L’altare maggiore è dedicato alla Madonna del Lume. La statua della Madonna col Bambino (delle dimensioni di m 1,80 x 1,20 x 0,70 circa), in gesso modellato dipinto e legno scolpito, intagliato e dipinto con foglia d'oro, risale alla prima metà del XVIII secolo. Di stile barocco siciliano della scuola palermitana ricalca quasi fedelmente l'iconografia classica della Madonna del Lume.

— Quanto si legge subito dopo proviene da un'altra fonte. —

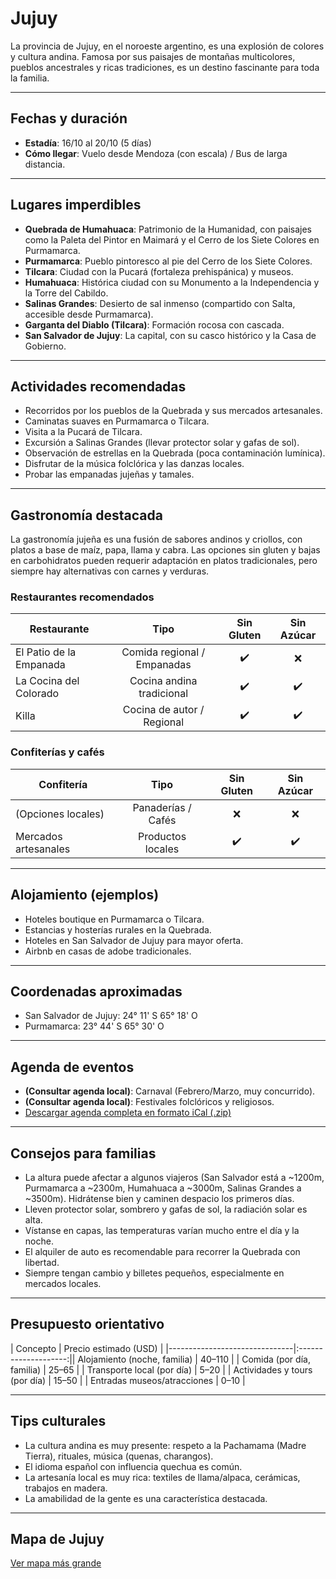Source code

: # Jujuy

La provincia de Jujuy, en el noroeste argentino, es una explosión de colores y cultura andina. Famosa por sus paisajes de montañas multicolores, pueblos ancestrales y ricas tradiciones, es un destino fascinante para toda la familia.

---

## Fechas y duración

- **Estadía**: 16/10 al 20/10 (5 días)
- **Cómo llegar**: Vuelo desde Mendoza (con escala) / Bus de larga distancia.

---

## Lugares imperdibles

- **Quebrada de Humahuaca**: Patrimonio de la Humanidad, con paisajes como la Paleta del Pintor en Maimará y el Cerro de los Siete Colores en Purmamarca.
- **Purmamarca**: Pueblo pintoresco al pie del Cerro de los Siete Colores.
- **Tilcara**: Ciudad con la Pucará (fortaleza prehispánica) y museos.
- **Humahuaca**: Histórica ciudad con su Monumento a la Independencia y la Torre del Cabildo.
- **Salinas Grandes**: Desierto de sal inmenso (compartido con Salta, accesible desde Purmamarca).
- **Garganta del Diablo (Tilcara)**: Formación rocosa con cascada.
- **San Salvador de Jujuy**: La capital, con su casco histórico y la Casa de Gobierno.

---

## Actividades recomendadas

- Recorridos por los pueblos de la Quebrada y sus mercados artesanales.
- Caminatas suaves en Purmamarca o Tilcara.
- Visita a la Pucará de Tilcara.
- Excursión a Salinas Grandes (llevar protector solar y gafas de sol).
- Observación de estrellas en la Quebrada (poca contaminación lumínica).
- Disfrutar de la música folclórica y las danzas locales.
- Probar las empanadas jujeñas y tamales.

---

## Gastronomía destacada

La gastronomía jujeña es una fusión de sabores andinos y criollos, con platos a base de maíz, papa, llama y cabra. Las opciones sin gluten y bajas en carbohidratos pueden requerir adaptación en platos tradicionales, pero siempre hay alternativas con carnes y verduras.

### Restaurantes recomendados

| Restaurante             | Tipo                       | Sin Gluten | Sin Azúcar |
|-------------------------|:--------------------------:|:----------:|:----------:|
| El Patio de la Empanada | Comida regional / Empanadas | ✔️        | ❌         |
| La Cocina del Colorado  | Cocina andina tradicional  | ✔️        | ✔️         |
| Killa                  | Cocina de autor / Regional | ✔️        | ✔️         |

### Confiterías y cafés

| Confitería              | Tipo                       | Sin Gluten | Sin Azúcar |
|-------------------------|:--------------------------:|:----------:|:----------:|
| (Opciones locales)      | Panaderías / Cafés         | ❌         | ❌         |
| Mercados artesanales    | Productos locales          | ✔️        | ✔️         |

---

## Alojamiento (ejemplos)

- Hoteles boutique en Purmamarca o Tilcara.
- Estancias y hosterías rurales en la Quebrada.
- Hoteles en San Salvador de Jujuy para mayor oferta.
- Airbnb en casas de adobe tradicionales.

---

## Coordenadas aproximadas

- San Salvador de Jujuy: 24° 11' S 65° 18' O
- Purmamarca: 23° 44' S 65° 30' O

---

## Agenda de eventos

- **(Consultar agenda local)**: Carnaval (Febrero/Marzo, muy concurrido).
- **(Consultar agenda local)**: Festivales folclóricos y religiosos.
- [Descargar agenda completa en formato iCal (.zip)](../docs/agenda/ariflier1970@gmail.com.ical.zip)

---

## Consejos para familias

- La altura puede afectar a algunos viajeros (San Salvador está a ~1200m, Purmamarca a ~2300m, Humahuaca a ~3000m, Salinas Grandes a ~3500m). Hidrátense bien y caminen despacio los primeros días.
- Lleven protector solar, sombrero y gafas de sol, la radiación solar es alta.
- Vístanse en capas, las temperaturas varían mucho entre el día y la noche.
- El alquiler de auto es recomendable para recorrer la Quebrada con libertad.
- Siempre tengan cambio y billetes pequeños, especialmente en mercados locales.

---

## Presupuesto orientativo

| Concepto                      | Precio estimado (USD) |
|-------------------------------|:--------------------:|| Alojamiento (noche, familia)  | 40–110               |
| Comida (por día, familia)     | 25–65                |
| Transporte local (por día)    | 5–20                 |
| Actividades y tours (por día) | 15–50                |
| Entradas museos/atracciones   | 0–10                 |

---

## Tips culturales

- La cultura andina es muy presente: respeto a la Pachamama (Madre Tierra), rituales, música (quenas, charangos).
- El idioma español con influencia quechua es común.
- La artesanía local es muy rica: textiles de llama/alpaca, cerámicas, trabajos en madera.
- La amabilidad de la gente es una característica destacada.

---

## Mapa de Jujuy

[Ver mapa más grande](https://www.openstreetmap.org/#map=10/-23.597/-65.405)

La statua, infatti, raffigura la Madonna, vestita da una lunga veste bianca, con una fascia tempestata di gemme preziose che le cinge con i fianchi ed un manto azzurro, che regge in grembo Gesù Bambino sorridente e, con la mano destra, un'anima peccatrice nell'atto di precipitare all'inferno. Alla sua sinistra un angelo in ginocchio sorregge un cestino sul quale Gesù conservava i cuori dei peccatori convertiti, per intercessione della Madre.

L'altare, della stessa epoca, è in marmo policromo scolpito; sul fronte, un delizioso bassorilievo in marmo contiene un medaglione, sormontato dalla testa di due angeli, con l'effige della Madonna del Lume.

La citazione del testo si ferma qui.